§ **What to work on**: When you come to the line with "- Copy: http://localhost:3001", begin repeating; continue exactly through the final line of the records and include nothing from before.

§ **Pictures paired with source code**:
************
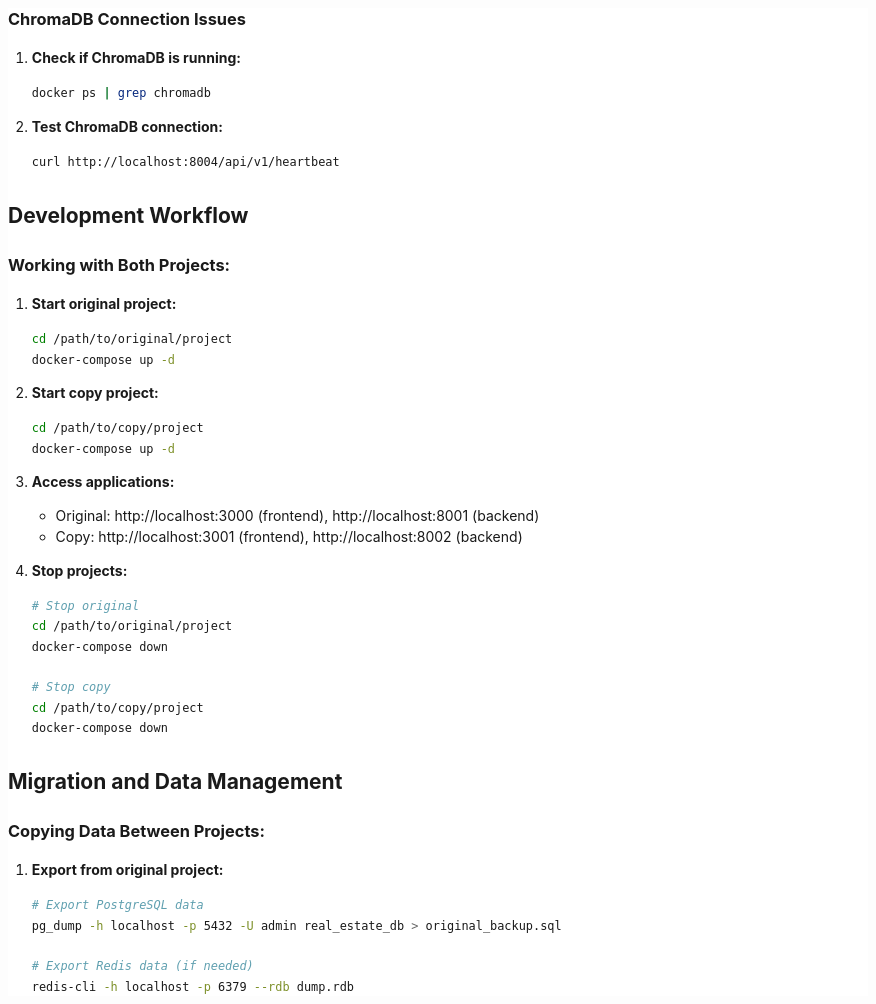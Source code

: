 ### **ChromaDB Connection Issues**

1. **Check if ChromaDB is running:**
   ```bash
   docker ps | grep chromadb
   ```

2. **Test ChromaDB connection:**
   ```bash
   curl http://localhost:8004/api/v1/heartbeat
   ```

## Development Workflow

### **Working with Both Projects:**

1. **Start original project:**
   ```bash
   cd /path/to/original/project
   docker-compose up -d
   ```

2. **Start copy project:**
   ```bash
   cd /path/to/copy/project
   docker-compose up -d
   ```

3. **Access applications:**
   - Original: http://localhost:3000 (frontend), http://localhost:8001 (backend)
   - Copy: http://localhost:3001 (frontend), http://localhost:8002 (backend)

4. **Stop projects:**
   ```bash
   # Stop original
   cd /path/to/original/project
   docker-compose down
   
   # Stop copy
   cd /path/to/copy/project
   docker-compose down
   ```

## Migration and Data Management

### **Copying Data Between Projects:**

1. **Export from original project:**
   ```bash
   # Export PostgreSQL data
   pg_dump -h localhost -p 5432 -U admin real_estate_db > original_backup.sql
   
   # Export Redis data (if needed)
   redis-cli -h localhost -p 6379 --rdb dump.rdb
   ```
************
§ **Answer to this problem**:
   - Copy: http://localhost:3001 (frontend), http://localhost:8002 (backend)

4. **Stop projects:**
   ```bash
   # Stop original
   cd /path/to/original/project
   docker-compose down
   
   # Stop copy
   cd /path/to/copy/project
   docker-compose down
   ```

## Migration and Data Management

### **Copying Data Between Projects:**

1. **Export from original project:**
   ```bash
   # Export PostgreSQL data
   pg_dump -h localhost -p 5432 -U admin real_estate_db > original_backup.sql
   
   # Export Redis data (if needed)
   redis-cli -h localhost -p 6379 --rdb dump.rdb
   ```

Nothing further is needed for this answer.